Gian Luca Farinelli è il nuovo direttore artistico della Fondazione Accademia del Cinema Italiano - Premi David di Donatello. La nomina è stata ufficializzata il 5 agosto 2026 dal Consiglio di Amministrazione della Fondazione, presieduto da Silvia Calandrelli. Il Consiglio include anche figure di spicco come Francesco Giambrone (presidente Agis), Alessandro Usai (presidente Anica), Giorgio Carlo Brugnoni (direttore generale Cinema e Audiovisivo del Ministero della Cultura) e Salvatore Nastasi (presidente della Società Italiana degli Autori ed Editori).

Contestualmente a questa importante decisione, la SIAE è entrata a far parte della Fondazione come Socio Fondatore Aderente. Farinelli, già stimato direttore della Cineteca di Bologna, è riconosciuto per la sua profonda competenza nel restauro cinematografico, oltre che come saggista, docente e ideatore del celebre festival 'Il Cinema Ritrovato'. Nel suo primo commento, Farinelli ha espresso gratitudine e un forte senso di responsabilità: “Ringrazio la presidente Silvia Calandrelli e tutto il Consiglio di Amministrazione della Fondazione Accademia del Cinema Italiano. La loro fiducia mi rende particolarmente orgoglioso. Assumo questo incarico con senso di responsabilità ma anche con entusiasmo.

Il cinema italiano ha una storia unica e, al tempo stesso, un presente che merita di essere valorizzato. Lo faremo dando voce a tutte le diverse professionalità, sensibilità e anime, cercando di far emergere il meglio dell'intera filiera”.

La nuova fase della Fondazione e la governance

Silvia Calandrelli ha accolto con favore la nomina di Farinelli, evidenziando come la sua esperienza e la sua passione per il cinema saranno elementi cruciali per la crescita dell'Accademia e dell'intero settore. Calandrelli ha anticipato una nuova fase per la Fondazione, caratterizzata da appuntamenti significativi, tra cui la nomina di un presidente onorario e la costituzione di un Comitato di Indirizzo Artistico.
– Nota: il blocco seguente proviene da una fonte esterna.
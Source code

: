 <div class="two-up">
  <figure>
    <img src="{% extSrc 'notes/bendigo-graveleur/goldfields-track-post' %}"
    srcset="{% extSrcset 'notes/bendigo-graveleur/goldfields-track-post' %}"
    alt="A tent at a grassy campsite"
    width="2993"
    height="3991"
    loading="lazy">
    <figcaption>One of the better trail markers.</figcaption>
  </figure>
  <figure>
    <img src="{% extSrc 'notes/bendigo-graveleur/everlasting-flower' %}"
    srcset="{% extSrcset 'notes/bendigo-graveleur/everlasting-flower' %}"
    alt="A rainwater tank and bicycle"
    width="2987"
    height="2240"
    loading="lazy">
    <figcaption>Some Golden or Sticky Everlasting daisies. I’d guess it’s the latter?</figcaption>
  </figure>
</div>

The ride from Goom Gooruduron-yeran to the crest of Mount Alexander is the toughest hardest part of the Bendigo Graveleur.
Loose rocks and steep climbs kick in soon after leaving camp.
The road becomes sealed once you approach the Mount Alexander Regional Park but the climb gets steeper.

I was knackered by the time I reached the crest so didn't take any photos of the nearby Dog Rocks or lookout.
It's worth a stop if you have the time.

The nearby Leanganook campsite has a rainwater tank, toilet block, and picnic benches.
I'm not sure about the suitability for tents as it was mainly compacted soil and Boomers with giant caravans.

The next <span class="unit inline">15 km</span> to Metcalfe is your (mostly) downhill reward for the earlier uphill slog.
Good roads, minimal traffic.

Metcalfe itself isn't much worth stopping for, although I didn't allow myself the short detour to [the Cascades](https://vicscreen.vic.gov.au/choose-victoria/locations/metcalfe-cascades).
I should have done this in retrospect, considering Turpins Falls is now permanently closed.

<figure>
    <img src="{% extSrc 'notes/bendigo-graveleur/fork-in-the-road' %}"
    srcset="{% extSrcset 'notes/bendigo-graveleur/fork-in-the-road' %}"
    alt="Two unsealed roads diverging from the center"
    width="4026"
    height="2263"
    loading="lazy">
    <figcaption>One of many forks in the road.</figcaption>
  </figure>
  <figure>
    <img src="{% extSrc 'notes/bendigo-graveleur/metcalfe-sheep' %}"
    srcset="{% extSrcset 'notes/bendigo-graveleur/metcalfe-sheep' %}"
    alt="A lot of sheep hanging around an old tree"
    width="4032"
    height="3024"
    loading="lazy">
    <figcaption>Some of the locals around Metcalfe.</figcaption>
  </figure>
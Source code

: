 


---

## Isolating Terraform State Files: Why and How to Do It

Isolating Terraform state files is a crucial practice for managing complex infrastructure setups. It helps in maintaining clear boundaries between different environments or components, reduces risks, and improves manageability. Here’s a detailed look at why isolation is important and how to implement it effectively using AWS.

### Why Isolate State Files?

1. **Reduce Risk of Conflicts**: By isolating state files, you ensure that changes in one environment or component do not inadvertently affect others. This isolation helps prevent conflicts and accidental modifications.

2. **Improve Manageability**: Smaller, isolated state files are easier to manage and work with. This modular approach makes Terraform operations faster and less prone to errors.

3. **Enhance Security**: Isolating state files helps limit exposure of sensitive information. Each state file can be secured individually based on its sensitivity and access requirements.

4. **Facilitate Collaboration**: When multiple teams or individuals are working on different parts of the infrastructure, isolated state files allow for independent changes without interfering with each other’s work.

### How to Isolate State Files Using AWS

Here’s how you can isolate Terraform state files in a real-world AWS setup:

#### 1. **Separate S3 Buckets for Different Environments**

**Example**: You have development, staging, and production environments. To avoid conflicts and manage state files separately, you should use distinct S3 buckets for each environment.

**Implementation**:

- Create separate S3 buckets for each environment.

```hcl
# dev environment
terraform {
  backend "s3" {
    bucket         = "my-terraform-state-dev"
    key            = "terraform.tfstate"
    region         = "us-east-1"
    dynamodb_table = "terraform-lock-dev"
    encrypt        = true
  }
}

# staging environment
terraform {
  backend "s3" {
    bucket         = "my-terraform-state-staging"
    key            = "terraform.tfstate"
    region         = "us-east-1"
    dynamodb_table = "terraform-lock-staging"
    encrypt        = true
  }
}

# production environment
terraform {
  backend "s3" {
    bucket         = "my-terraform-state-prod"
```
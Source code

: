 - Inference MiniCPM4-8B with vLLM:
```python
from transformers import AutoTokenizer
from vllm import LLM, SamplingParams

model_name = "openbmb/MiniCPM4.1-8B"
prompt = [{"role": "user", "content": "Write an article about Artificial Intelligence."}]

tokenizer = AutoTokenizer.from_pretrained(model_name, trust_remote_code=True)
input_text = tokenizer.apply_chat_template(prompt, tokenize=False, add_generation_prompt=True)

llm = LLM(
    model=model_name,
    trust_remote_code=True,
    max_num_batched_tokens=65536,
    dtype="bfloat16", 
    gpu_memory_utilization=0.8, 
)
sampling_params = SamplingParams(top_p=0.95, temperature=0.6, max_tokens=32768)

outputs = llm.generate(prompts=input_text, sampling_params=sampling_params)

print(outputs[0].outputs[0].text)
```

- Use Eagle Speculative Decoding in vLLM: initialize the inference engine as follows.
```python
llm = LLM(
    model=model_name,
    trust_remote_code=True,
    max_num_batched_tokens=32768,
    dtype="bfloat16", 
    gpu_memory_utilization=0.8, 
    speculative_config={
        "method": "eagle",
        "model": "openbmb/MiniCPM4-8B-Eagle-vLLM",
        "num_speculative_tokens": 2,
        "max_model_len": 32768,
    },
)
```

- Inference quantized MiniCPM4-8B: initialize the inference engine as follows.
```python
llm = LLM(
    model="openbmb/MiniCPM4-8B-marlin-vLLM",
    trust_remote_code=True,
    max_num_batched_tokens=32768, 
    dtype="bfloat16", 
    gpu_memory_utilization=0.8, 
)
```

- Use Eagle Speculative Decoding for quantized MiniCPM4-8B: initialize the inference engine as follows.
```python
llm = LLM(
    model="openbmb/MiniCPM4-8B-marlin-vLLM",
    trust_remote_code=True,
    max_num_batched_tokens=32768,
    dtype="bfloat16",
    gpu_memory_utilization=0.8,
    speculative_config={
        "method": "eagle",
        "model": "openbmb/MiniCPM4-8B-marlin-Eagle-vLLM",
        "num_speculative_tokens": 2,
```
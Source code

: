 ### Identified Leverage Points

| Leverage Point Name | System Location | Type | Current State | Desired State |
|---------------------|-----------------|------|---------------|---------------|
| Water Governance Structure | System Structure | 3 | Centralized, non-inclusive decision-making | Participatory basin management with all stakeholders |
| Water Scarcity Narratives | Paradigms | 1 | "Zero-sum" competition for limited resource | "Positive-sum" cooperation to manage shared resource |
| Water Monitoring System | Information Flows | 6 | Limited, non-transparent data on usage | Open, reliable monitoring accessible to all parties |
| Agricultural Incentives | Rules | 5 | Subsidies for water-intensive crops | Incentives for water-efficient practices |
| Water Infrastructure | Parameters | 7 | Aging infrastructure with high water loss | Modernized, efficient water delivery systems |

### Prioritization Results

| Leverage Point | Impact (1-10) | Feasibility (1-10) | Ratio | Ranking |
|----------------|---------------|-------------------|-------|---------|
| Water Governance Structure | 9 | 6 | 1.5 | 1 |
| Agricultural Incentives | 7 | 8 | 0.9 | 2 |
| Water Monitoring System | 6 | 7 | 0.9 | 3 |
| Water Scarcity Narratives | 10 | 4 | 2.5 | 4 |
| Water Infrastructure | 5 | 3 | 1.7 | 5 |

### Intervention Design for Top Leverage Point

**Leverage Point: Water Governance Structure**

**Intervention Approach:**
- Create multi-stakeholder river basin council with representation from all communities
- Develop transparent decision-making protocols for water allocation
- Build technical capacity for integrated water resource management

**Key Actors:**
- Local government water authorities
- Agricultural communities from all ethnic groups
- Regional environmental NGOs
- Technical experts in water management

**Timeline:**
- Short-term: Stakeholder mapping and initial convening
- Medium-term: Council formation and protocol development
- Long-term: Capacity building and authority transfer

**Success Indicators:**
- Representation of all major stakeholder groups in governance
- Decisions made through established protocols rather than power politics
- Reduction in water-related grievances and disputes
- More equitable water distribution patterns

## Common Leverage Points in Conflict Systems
Questi nuovi organi completeranno la struttura di governance, contribuendo a delineare il futuro dell'Accademia e a rafforzare il dialogo con tutte le professionalità del settore cinematografico. L'obiettivo è consolidare il ruolo dei David di Donatello come il principale riconoscimento del cinema italiano e uno dei più importanti a livello internazionale, in una stagione all'insegna della condivisione.

Il successo della Cineteca di Bologna e del Cinema Ritrovato

La direzione di Gian Luca Farinelli alla Cineteca di Bologna ha consolidato la reputazione dell'istituzione come centro di eccellenza per il restauro cinematografico. Sotto la sua guida, il festival 'Il Cinema Ritrovato' è diventato un evento di risonanza internazionale, attirando cinefili e appassionati da ogni parte del mondo.

Il festival ha registrato una crescita costante del pubblico, passando da 130.000 spettatori nel 2024 a 145.000 nel 2026, e ha coinvolto autori di fama mondiale. La Cineteca di Bologna, attraverso queste iniziative, svolge un ruolo fondamentale nella promozione e salvaguardia del patrimonio cinematografico, sia italiano che internazionale.